“Nothing, for the time being,” Irene says. “I have a lot of decisions in front of me, but, thankfully, they don’t have to be made today.” She reaches over to squeeze Maia’s hand. “I am so glad you came today, Maia. You are a very special person.”

“Thank you,” Maia says. “I try.”

Irene laughs then, for real, and she says to Huck, “You have your hands full with this one.”

“Wouldn’t have it any other way,” Huck says.

Their conversation must have been far more pleasant than the one going on outside, because Ayers, Baker, and Cash walk into the kitchen looking like three kids whose sandcastle just washed away.

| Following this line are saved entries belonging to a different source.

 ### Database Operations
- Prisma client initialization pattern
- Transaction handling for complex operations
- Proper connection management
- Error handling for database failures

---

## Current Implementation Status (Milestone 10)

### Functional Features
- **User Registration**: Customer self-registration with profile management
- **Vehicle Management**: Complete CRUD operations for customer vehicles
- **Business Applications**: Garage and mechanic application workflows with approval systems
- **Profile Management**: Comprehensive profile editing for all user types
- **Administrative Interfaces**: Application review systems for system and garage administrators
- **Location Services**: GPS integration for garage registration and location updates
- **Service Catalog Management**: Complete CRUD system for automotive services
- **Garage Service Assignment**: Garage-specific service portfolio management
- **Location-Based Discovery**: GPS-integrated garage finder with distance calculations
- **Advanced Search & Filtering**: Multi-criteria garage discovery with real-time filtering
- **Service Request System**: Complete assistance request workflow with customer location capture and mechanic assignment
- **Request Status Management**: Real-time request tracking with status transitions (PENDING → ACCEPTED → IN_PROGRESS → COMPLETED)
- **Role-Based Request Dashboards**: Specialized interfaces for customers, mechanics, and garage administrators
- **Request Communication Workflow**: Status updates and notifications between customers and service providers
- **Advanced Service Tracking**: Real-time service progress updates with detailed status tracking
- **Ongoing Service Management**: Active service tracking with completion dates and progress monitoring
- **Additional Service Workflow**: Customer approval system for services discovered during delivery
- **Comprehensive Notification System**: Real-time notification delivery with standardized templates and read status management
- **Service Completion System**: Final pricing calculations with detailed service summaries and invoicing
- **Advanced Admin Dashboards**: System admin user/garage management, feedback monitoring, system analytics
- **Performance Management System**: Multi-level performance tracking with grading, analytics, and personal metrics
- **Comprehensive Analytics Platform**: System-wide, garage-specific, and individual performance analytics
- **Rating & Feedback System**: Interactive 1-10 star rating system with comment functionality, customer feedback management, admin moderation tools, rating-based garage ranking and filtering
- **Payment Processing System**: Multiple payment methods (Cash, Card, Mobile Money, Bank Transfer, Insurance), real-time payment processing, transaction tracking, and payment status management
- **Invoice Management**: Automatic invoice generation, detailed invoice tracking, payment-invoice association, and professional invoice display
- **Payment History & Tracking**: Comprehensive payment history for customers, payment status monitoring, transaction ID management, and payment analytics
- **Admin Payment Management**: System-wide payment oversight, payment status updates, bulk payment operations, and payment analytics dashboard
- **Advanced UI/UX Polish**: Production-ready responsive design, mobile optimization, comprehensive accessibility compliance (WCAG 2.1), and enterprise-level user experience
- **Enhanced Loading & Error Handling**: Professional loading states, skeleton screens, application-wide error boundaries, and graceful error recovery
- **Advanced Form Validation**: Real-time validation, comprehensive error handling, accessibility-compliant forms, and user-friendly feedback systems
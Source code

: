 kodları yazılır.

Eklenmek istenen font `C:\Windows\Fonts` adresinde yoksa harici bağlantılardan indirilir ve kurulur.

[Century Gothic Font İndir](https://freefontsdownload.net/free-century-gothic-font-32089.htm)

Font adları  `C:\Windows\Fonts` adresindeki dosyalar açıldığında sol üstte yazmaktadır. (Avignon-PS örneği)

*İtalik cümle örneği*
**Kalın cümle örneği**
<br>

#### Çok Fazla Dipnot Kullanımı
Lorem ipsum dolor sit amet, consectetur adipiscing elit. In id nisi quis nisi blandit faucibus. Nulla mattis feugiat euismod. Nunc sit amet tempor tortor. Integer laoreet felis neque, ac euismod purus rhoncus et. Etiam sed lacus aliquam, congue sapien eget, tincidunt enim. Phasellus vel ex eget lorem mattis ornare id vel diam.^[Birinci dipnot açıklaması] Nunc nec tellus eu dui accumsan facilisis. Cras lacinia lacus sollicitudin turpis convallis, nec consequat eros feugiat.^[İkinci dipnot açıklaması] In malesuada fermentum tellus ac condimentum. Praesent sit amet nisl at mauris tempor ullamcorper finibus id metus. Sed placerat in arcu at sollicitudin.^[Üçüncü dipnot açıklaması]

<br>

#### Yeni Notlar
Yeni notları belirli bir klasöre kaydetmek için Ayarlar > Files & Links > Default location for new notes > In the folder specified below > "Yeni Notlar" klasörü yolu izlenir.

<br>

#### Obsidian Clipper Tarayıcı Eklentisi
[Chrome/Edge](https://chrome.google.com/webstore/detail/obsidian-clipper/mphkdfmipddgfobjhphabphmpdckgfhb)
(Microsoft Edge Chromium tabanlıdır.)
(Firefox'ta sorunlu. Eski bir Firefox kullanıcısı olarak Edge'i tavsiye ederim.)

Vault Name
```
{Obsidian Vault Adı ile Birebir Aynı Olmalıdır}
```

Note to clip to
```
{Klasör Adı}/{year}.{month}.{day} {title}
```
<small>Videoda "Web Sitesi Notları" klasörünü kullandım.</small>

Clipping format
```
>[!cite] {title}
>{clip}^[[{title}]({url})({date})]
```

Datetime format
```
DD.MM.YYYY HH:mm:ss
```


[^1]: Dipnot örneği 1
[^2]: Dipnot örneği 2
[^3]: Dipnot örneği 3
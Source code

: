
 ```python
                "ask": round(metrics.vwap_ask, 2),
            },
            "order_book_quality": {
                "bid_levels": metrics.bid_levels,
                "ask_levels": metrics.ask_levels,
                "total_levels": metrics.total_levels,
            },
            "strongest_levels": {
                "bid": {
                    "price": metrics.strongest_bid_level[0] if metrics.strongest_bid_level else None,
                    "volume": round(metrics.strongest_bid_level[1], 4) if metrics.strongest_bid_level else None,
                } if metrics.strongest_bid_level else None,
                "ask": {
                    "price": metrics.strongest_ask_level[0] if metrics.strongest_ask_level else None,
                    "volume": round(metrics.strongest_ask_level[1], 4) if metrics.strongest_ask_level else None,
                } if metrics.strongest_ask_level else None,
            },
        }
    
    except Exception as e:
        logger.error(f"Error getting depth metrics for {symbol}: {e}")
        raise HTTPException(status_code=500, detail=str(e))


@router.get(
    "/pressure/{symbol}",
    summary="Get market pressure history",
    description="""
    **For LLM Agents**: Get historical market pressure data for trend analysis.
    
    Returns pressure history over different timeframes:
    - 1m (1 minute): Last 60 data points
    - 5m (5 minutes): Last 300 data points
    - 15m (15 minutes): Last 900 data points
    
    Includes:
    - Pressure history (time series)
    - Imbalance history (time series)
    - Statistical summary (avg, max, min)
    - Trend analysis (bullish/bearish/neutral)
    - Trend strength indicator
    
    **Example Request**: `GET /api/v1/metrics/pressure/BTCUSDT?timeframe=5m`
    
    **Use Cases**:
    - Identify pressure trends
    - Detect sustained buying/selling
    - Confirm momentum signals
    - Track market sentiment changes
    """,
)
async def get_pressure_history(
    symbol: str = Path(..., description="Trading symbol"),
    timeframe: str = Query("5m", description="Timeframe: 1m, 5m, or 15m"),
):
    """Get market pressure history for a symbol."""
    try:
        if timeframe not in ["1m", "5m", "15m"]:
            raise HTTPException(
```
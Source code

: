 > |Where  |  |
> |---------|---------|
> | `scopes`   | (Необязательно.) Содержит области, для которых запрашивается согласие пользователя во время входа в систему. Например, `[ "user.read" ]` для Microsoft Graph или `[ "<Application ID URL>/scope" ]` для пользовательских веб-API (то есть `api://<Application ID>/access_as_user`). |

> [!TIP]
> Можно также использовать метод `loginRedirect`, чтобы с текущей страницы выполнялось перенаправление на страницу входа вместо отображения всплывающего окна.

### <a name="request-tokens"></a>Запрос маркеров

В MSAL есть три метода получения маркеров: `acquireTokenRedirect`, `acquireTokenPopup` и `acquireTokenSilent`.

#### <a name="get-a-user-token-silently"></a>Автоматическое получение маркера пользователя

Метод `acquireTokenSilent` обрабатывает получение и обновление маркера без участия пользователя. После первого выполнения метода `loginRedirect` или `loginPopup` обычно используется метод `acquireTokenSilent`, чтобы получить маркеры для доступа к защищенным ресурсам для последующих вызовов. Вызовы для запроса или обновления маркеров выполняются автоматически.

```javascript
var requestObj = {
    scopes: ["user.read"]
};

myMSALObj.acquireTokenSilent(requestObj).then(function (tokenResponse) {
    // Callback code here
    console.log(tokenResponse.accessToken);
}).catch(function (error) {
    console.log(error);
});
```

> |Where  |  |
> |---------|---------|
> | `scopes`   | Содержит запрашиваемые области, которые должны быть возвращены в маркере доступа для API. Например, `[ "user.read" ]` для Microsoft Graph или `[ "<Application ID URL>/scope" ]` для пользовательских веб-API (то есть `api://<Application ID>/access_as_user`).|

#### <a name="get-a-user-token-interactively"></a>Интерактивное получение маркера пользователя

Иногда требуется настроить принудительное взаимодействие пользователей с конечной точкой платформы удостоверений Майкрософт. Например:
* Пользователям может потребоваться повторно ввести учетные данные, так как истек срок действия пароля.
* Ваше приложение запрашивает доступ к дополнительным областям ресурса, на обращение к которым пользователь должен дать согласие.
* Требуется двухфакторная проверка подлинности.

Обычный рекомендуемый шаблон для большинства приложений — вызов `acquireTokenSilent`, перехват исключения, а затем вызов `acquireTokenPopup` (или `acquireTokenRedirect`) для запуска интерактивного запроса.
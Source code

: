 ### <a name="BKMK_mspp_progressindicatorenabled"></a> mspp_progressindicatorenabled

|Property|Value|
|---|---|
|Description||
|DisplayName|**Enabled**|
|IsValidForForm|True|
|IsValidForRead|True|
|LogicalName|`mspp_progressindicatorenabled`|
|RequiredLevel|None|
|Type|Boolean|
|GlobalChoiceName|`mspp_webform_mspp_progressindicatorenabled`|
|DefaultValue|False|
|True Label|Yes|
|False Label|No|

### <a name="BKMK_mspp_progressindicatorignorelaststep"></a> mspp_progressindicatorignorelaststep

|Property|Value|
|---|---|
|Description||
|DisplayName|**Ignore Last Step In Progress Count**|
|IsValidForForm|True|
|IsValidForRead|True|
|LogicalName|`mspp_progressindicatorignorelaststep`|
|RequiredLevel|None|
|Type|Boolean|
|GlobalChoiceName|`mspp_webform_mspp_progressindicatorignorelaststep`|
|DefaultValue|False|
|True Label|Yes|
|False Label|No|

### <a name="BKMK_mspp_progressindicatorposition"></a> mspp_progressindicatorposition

Huck offers to give Ayers a ride home so that Maia can scatter the Invisible Man’s ashes with Irene and her brothers.

Irene and her brothers. Huck wonders how long it will be until he gets used to the way things are now.

When they reach the north shore road, Huck turns to Ayers. “You okay?”

“I guess,” Ayers says.

“I’m sorry if that was awkward for you,” Huck says. “Maia really wanted you there.”

“I met both the boys this past week,” Ayers says. “I went on a date or two with Baker.”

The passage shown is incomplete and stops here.